The goal of identifying strategic analysis objectives that go beyond the application of specific techniques such as clustering or finding associations is also connected to a proposal by John McCarthy that called for “phenomenological mining”. For example, a frequent itemset analysis might tell us that beer and diapers are purchased together relatively often, but a phenomenological analysis should tell us that a customer who purchases both is likely to be a new father. McCarthy’s “phenomena” can be seen as a declarative representation of patterns that are of strategic interest to the user, and we can frame the problem in terms of how to (semi-automatically) compose existing analysis techniques to discover such patterns.

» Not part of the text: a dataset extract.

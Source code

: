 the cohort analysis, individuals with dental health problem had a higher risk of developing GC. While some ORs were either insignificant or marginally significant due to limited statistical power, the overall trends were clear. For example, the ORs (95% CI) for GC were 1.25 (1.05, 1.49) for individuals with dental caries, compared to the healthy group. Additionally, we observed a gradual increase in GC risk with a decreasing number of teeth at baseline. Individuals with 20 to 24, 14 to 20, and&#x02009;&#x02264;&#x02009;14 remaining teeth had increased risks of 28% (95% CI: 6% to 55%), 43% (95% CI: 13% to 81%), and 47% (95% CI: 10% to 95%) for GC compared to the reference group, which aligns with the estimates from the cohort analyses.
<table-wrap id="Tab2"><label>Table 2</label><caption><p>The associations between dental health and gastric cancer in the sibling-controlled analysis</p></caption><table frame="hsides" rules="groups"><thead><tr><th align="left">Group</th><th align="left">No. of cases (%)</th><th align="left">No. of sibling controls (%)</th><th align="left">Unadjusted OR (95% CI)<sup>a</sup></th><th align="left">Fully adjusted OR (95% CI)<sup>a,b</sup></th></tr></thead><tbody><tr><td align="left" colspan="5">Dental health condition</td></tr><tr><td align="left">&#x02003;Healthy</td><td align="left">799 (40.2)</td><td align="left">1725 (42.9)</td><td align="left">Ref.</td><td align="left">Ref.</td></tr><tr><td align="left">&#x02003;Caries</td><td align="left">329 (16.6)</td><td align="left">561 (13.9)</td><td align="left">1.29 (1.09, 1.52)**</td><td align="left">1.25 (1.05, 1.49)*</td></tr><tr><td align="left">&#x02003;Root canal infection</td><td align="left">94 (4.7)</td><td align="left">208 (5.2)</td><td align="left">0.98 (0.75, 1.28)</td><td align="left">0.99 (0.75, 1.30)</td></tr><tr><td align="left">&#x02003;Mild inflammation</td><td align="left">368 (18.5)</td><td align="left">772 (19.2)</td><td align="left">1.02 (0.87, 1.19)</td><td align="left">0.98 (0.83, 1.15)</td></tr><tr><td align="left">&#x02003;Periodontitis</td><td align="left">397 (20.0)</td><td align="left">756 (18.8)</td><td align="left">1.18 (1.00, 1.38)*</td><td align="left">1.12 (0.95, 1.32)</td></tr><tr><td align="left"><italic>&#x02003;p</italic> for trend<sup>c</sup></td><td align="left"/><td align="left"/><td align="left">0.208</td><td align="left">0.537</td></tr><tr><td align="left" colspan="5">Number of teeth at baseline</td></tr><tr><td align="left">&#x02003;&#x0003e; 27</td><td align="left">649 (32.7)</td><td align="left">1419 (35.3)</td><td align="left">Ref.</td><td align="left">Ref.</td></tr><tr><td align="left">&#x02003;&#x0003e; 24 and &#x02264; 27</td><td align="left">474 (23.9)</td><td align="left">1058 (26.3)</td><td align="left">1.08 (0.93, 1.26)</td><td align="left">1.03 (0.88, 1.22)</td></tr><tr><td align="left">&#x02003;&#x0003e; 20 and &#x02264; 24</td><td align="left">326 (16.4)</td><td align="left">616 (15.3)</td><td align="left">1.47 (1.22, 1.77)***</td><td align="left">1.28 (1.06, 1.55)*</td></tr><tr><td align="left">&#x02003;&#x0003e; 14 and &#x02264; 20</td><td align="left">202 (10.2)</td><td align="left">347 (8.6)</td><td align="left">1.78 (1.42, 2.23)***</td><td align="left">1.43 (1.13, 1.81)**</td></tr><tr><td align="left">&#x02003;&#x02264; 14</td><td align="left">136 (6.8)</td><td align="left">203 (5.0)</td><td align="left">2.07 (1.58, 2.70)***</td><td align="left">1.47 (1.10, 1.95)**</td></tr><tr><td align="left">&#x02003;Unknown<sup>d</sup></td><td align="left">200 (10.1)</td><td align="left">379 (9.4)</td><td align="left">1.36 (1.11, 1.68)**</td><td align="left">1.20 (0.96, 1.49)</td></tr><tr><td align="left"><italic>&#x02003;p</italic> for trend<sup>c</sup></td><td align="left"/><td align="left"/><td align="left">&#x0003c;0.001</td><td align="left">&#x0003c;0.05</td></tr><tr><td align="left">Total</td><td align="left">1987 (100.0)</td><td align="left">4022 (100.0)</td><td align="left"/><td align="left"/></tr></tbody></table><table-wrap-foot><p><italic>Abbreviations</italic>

Our current work on analyzing streams of mass spectra offers an interesting concrete example. Recently developed “time-of-flight” mass spectrometers are capable of generating spectra describing individual atmospheric aerosol particles. The spectra reflect the presence of one or more compounds, some of which are of interest to scientists and drawn from an underlying lexicon of compounds, and some of which are background noise and might perhaps be outside the available lexicon. The labeling task is to identify what compounds of interest are present in a given particle, given the mass spectrum (a plot of intensity versus the ratio of mass to charge) for the particle. As a result of labeling, each particle is associated with a set of compounds, which is essentially the market-basket abstraction of a customer purchasing a set of items together. One can, of course, now apply standard frequent itemset analysis on the resulting stream of labeled particles. In addition, one can do phenomenological analysis by representing interesting phenomena as mass spectra, and labeling each particle with the phenomena that characterize it, rather than the compounds that it contains!

2.3 Intelligent Data Gathering

Database systems have looked extensively at how to manage, index, retrieve, and process data. There is no work that I am aware of that considers what data to gather. This is a fundamental new challenge in monitoring systems, and it is intimately connected to self-awareness: almost by definition, intelligent data gathering relies upon an awareness of what we seek to monitor.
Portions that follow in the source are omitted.